The conclusion of the court’s advocate general is not final but is likely to form the basis of the judge’s ruling expected in the next few months. Generally the judge echoes the recommendations of the advocate general, NutraIngredients understands.
The legal adviser recommended that article 1, paragraph 2 of the NHCR be interpreted as applying to “nutrition and health claims on foods intended to be delivered as such to the final consumer, which are made in commercial communications when they are intended exclusively for professional but with the goal to reach consumers indirectly through them”. [Translated from French.]
Article 1, paragraph 2 of the Regulation (EC) No 1924/2006
“This Regulation shall apply to nutrition and health claims made in commercial communications, whether in the labelling, presentation or advertising of foods to be delivered as such to the final consumer, including foods which are placed on the market unpacked or supplied in bulk. It shall also apply in respect of foods intended for supply to restaurants, hospitals, schools, canteens and similar mass caterers.”
How this endpoint is defined remains unclear and industry commentators warn of massive potential repercussions for the nutrition sector.
Founder of Italian-based Food and Agriculture Requirements Consultancy (FARE) Dario Dongo called the episode ‘La Grande Illusione’, which threatened to muzzle communication needed to secure R&D investment.
"How can this happen on the basis of such a crystal-clever legal text? Furthermore, such unjustified a priori censorship to B2B information is proposed in the era of open publishing, big data and web based knowledge. And how will the most innovative food and ingredients industries communicate their works and results within the professionals and business environment? It is just shockingly absurd!"
Dr Luca Bucchini, managing director of fellow Italian firm Hylobates Consulting, echoed this.
"Everyone who has been to a food supplement ingredient fair knows that the industry needs to explain to other businesses about properties of their products, providing studies that have not gone to EFSA [European Food Safety Authority] yet, or never will,” he told us.
“Physicians in several member states are routinely inundated by promotional material on food supplements. A ban would - in theory – be a revolution. On paper, this is now likely to happen.”
He said a ban on unapproved claims in B2B advertising would likely lead to a “wider gulf between law and practice, fewer human studies and more oblique - less transparent and science-driven - forms of communication”.

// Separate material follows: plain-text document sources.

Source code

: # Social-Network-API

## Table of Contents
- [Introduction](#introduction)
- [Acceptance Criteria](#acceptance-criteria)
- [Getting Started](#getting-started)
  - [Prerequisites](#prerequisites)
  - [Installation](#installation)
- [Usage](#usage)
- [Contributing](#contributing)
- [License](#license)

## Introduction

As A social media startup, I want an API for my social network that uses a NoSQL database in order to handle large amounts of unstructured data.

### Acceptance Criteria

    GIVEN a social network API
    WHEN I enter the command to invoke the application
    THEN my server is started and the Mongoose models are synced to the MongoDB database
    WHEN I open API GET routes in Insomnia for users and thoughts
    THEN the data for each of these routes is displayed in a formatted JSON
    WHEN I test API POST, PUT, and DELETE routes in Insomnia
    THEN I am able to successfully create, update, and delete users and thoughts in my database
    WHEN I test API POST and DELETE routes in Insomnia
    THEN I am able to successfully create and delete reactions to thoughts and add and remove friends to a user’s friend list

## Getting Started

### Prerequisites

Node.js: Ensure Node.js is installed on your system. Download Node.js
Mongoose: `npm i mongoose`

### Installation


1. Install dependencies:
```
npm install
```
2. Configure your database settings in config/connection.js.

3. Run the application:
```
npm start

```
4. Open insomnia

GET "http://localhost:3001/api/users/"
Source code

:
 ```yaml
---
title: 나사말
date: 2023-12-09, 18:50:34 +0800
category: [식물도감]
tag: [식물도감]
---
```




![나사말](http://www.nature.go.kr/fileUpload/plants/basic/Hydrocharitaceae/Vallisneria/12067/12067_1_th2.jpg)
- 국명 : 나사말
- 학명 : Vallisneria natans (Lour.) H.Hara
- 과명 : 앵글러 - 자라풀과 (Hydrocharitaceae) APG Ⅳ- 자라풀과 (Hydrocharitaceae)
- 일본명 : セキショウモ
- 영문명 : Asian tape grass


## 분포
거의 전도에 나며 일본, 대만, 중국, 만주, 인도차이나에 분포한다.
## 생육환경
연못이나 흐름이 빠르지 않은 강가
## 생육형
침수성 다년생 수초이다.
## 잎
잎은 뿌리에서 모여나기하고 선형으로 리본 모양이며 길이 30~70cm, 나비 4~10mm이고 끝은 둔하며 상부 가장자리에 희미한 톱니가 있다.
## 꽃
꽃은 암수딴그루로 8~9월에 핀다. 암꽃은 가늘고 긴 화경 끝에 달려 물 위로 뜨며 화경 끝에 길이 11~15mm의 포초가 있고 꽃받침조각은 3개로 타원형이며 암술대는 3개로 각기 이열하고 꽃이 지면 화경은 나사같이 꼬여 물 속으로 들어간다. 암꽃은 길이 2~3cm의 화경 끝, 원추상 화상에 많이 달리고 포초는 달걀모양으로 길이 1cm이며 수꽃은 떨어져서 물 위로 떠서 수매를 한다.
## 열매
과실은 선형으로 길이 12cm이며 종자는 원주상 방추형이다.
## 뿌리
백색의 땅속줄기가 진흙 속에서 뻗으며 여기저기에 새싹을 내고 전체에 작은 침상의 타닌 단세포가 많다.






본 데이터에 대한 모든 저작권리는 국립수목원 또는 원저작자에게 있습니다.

The case came to court following a dispute between German trade association Verband Sozialer Wettbewerb and vitamin D3 supplement company, Innova Vital, over material provided to health care professionals.

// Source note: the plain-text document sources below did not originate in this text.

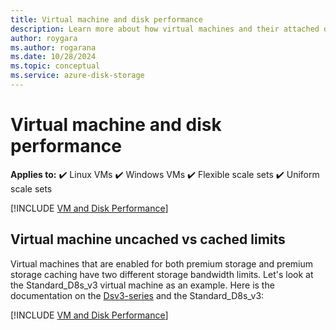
 ```yaml
---
title: Virtual machine and disk performance
description: Learn more about how virtual machines and their attached disks work in combination for performance.
author: roygara
ms.author: rogarana
ms.date: 10/28/2024
ms.topic: conceptual
ms.service: azure-disk-storage
---
```

# Virtual machine and disk performance

**Applies to:** :heavy_check_mark: Linux VMs :heavy_check_mark: Windows VMs :heavy_check_mark: Flexible scale sets :heavy_check_mark: Uniform scale sets

[!INCLUDE [VM and Disk Performance](./includes/virtual-machine-disk-performance.md)]

## Virtual machine uncached vs cached limits
Virtual machines that are enabled for both premium storage and premium storage caching have two different storage bandwidth limits. Let's look at the Standard_D8s_v3 virtual machine as an example. Here is the documentation on the [Dsv3-series](./sizes/general-purpose/dsv3-series.md) and the Standard_D8s_v3:

[!INCLUDE [VM and Disk Performance](./includes/virtual-machine-disk-performance-2.md)]

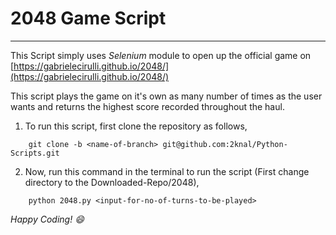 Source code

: # 2048 Game Script
---
This Script simply uses *Selenium* module to open up the official game on
[https://gabrielecirulli.github.io/2048/](https://gabrielecirulli.github.io/2048/)

This script plays the game on it's own as many number of times as the user wants and returns the highest score recorded throughout the haul.

1. To run this script, first clone the repository as follows,

```     git clone -b <name-of-branch> git@github.com:2knal/Python-Scripts.git ```

2. Now, run this command in the terminal to run the script (First change directory to the Downloaded-Repo/2048),

```     python 2048.py <input-for-no-of-turns-to-be-played> ```



*Happy Coding! :smile:*
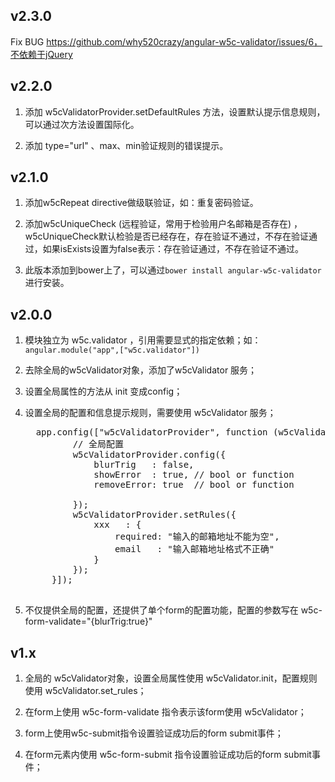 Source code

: ## v2.3.0
Fix BUG https://github.com/why520crazy/angular-w5c-validator/issues/6，不依赖于jQuery

## v2.2.0

1. 添加 w5cValidatorProvider.setDefaultRules 方法，设置默认提示信息规则，可以通过次方法设置国际化。

1. 添加 type="url" 、max、min验证规则的错误提示。

## v2.1.0

1. 添加w5cRepeat directive做级联验证，如：重复密码验证。

1. 添加w5cUniqueCheck (远程验证，常用于检验用户名邮箱是否存在) ，w5cUniqueCheck默认检验是否已经存在，存在验证不通过，不存在验证通过，如果isExists设置为false表示：存在验证通过，不存在验证不通过。

1. 此版本添加到bower上了，可以通过`bower install angular-w5c-validator` 进行安装。

## v2.0.0

1. 模块独立为 w5c.validator ，引用需要显式的指定依赖；如：```angular.module("app",["w5c.validator"])```

1. 去除全局的w5cValidator对象，添加了w5cValidator 服务；

1. 设置全局属性的方法从 init 变成config；

1. 设置全局的配置和信息提示规则，需要使用 w5cValidator 服务；
    <pre>
     app.config(["w5cValidatorProvider", function (w5cValidatorProvider) {
            // 全局配置
            w5cValidatorProvider.config({
                blurTrig   : false,
                showError  : true, // bool or function
                removeError: true  // bool or function

            });
            w5cValidatorProvider.setRules({
                xxx   : {
                    required: "输入的邮箱地址不能为空",
                    email   : "输入邮箱地址格式不正确"
                }
            });
        }]);
    </pre>

1. 不仅提供全局的配置，还提供了单个form的配置功能，配置的参数写在 w5c-form-validate="{blurTrig:true}"

## v1.x


1. 全局的 w5cValidator对象，设置全局属性使用 w5cValidator.init，配置规则使用 w5cValidator.set_rules；

1. 在form上使用 w5c-form-validate 指令表示该form使用 w5cValidator；

1. form上使用w5c-submit指令设置验证成功后的form submit事件；

1. 在form元素内使用 w5c-form-submit 指令设置验证成功后的form submit事件；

The trade association said the various disease claims used by the company fell foul of the EU claims regulation.
Yet the German court (Landgericht) hearing the case originally in Munich, was unsure whether the regulation was applicable given the advertising was directed solely at doctors, pharmacists and nutritionists.

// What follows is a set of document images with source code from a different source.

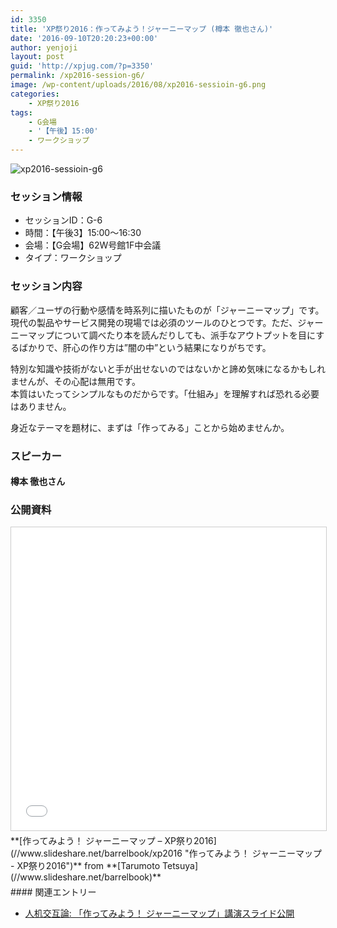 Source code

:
 ```yaml
---
id: 3350
title: 'XP祭り2016：作ってみよう！ジャーニーマップ (樽本 徹也さん)'
date: '2016-09-10T20:20:23+00:00'
author: yenjoji
layout: post
guid: 'http://xpjug.com/?p=3350'
permalink: /xp2016-session-g6/
image: /wp-content/uploads/2016/08/xp2016-sessioin-g6.png
categories:
    - XP祭り2016
tags:
    - G会場
    - '【午後】15:00'
    - ワークショップ
---
```


![xp2016-sessioin-g6](http://xpjug.com/wp-content/uploads/2016/08/xp2016-sessioin-g6.png)

### セッション情報

- セッションID：G-6
- 時間：【午後3】15:00～16:30
- 会場：【G会場】62W号館1F中会議
- タイプ：ワークショップ

### セッション内容

顧客／ユーザの行動や感情を時系列に描いたものが「ジャーニーマップ」です。現代の製品やサービス開発の現場では必須のツールのひとつです。ただ、ジャーニーマップについて調べたり本を読んだりしても、派手なアウトプットを目にするばかりで、肝心の作り方は”闇の中”という結果になりがちです。

特別な知識や技術がないと手が出せないのではないかと諦め気味になるかもしれませんが、その心配は無用です。  
本質はいたってシンプルなものだからです。「仕組み」を理解すれば恐れる必要はありません。

身近なテーマを題材に、まずは「作ってみる」ことから始めませんか。

### スピーカー

#### 樽本 徹也さん

### 公開資料

<iframe allowfullscreen="" frameborder="0" height="485" marginheight="0" marginwidth="0" scrolling="no" src="//www.slideshare.net/slideshow/embed_code/key/Kaq7TNxcqO4G7Z" style="border:1px solid #CCC; border-width:1px; margin-bottom:5px; max-width: 100%;" width="595"> </iframe>

<div style="margin-bottom:5px">  **[作ってみよう！ ジャーニーマップ – XP祭り2016](//www.slideshare.net/barrelbook/xp2016 "作ってみよう！ ジャーニーマップ - XP祭り2016")**  from **[Tarumoto Tetsuya](//www.slideshare.net/barrelbook)** </div>#### 関連エントリー

- [人机交互論: 「作ってみよう！ ジャーニーマップ」講演スライド公開](http://www.usablog.jp/2016/10/journeymap.html)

Given there was no superior court precedent, the German court asked the ECJ last January: “Must Article 1(2) of Regulation (EC) No 1924/2006 be interpreted as meaning that the provisions of that regulation apply also to nutrition and health claims made in commercial communications in advertisements for foods to be delivered as such to the final consumer if the commercial communication or advertisement is addressed exclusively to the professional sector?”
You talkin’ to me?
Lara Skoblikov, partner at Food Compliance International, said the distinction had been the “burning question” since the adoption of the 2006 regulation.
She agreed Innova Vital was trying to target consumers through health professionals, and therefore should be subject to the claims regulation.
“When commercial communications directed at health professionals are in reality intended to be passed on to the consumer, these communications are subject to the rules in the NHCR. The case at hand is a perfect example of an attempt to reach the consumer indirectly, because the health professional was offered ‘free information material for his practice’ (to be distributed to patients).”
However she warned there should be a clear line drawn between this and information sent to professionals not meant to be forwarded onto the final consumer.
The present conclusion could be easily misinterpreted and lead to unjustified restrictions, she said.
Foundations of EU law
“The dichotomy consumer vs professional lies in the very foundations of EU consumer protection law in the EU,” she said.
She cited the examples of prescription medicine, infant formula and e-cigarettes, which cannot be advertised to the general public but are allowed to be advertised to professionals under certain conditions.
“It should be allowed for food business operators to objectively inform health professionals of developments relevant for their profession, such as study outcomes, even if the information relates to products sold by the food business operator.”
This came down to the fact that professionals could and should be expected to look at information with a more critical eye than the average consumer, Skoblikov and Bucchini said.
“[P]rofessionals should be responsible for what they do, and have a deep understanding of the information they receive - otherwise, they would not be professionals," Bucchini told us.
“It does not make sense to deny information to professionals such as physicians on the grounds that they can't understand it and may, in turn, mislead consumers.”